The response should hold each line from the entries below where "truth" is found.

[Saved data entries]
..........

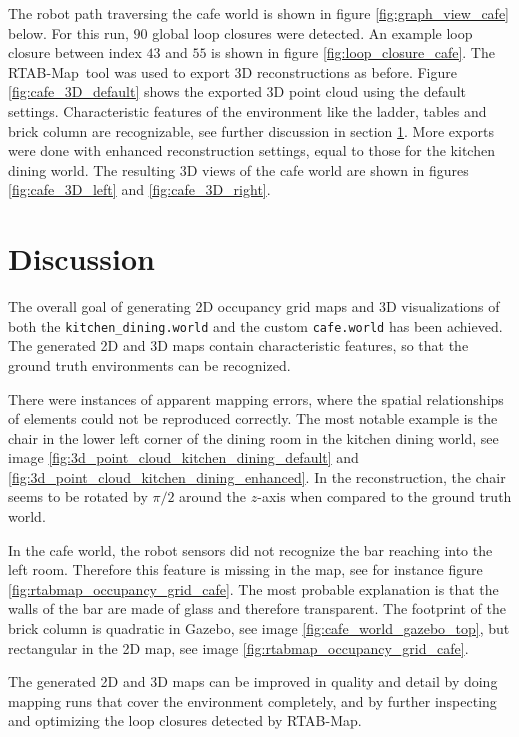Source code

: \documentclass[10pt, journal, compsoc]{IEEEtran}
\newcommand{\rtab}{RTAB-Map}
\begin{document}
The robot path traversing the cafe world is shown in figure \ref{fig:graph_view_cafe} below. For this run, $90$ global loop closures were detected. An example loop closure between index $43$ and $55$ is shown in figure \ref{fig:loop_closure_cafe}. The \rtab\ tool was used to export 3D reconstructions as before. Figure \ref{fig:cafe_3D_default} shows the exported 3D point cloud using the default settings. Characteristic features of the environment like the ladder, tables and brick column are recognizable, see further discussion in section \ref{sec:discussion}. More exports were done with enhanced reconstruction settings, equal to those for the kitchen dining world. The resulting 3D views of the cafe world are shown in figures \ref{fig:cafe_3D_left} and \ref{fig:cafe_3D_right}.

\section{Discussion}
\label{sec:discussion}
The overall goal of generating 2D occupancy grid maps and 3D visualizations of both the \texttt{kitchen\_dining.world} and the custom \texttt{cafe.world} has been achieved. The generated 2D and 3D maps contain characteristic features, so that the ground truth environments can be recognized. 

There were instances of apparent mapping errors, where the spatial relationships of elements could not be reproduced correctly. The most notable example is the chair in the lower left corner of the dining room in the kitchen dining world, see image \ref{fig:3d_point_cloud_kitchen_dining_default} and \ref{fig:3d_point_cloud_kitchen_dining_enhanced}. In the reconstruction, the chair seems to be rotated by $\pi/2$ around the $z$-axis when compared to the ground truth world.

In the cafe world, the robot sensors did not recognize the bar reaching into the left room. Therefore this feature is missing in the map, see for instance figure \ref{fig:rtabmap_occupancy_grid_cafe}. The most probable explanation is that the walls of the bar are made of glass and therefore transparent. The footprint of the brick column is quadratic in Gazebo, see image \ref{fig:cafe_world_gazebo_top}, but rectangular in the 2D map, see image \ref{fig:rtabmap_occupancy_grid_cafe}.

The generated 2D and 3D maps can be improved in quality and detail by doing mapping runs that cover the environment completely, and by further inspecting and optimizing the loop closures detected by \rtab .
\end{document}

..........

» Answer space
The overall goal of generating 2D occupancy grid maps and 3D visualizations of both the \texttt{kitchen\_dining.world} and the custom \texttt{cafe.world} has been achieved. The generated 2D and 3D maps contain characteristic features, so that the ground truth environments can be recognized. 
There were instances of apparent mapping errors, where the spatial relationships of elements could not be reproduced correctly. The most notable example is the chair in the lower left corner of the dining room in the kitchen dining world, see image \ref{fig:3d_point_cloud_kitchen_dining_default} and \ref{fig:3d_point_cloud_kitchen_dining_enhanced}. In the reconstruction, the chair seems to be rotated by $\pi/2$ around the $z$-axis when compared to the ground truth world.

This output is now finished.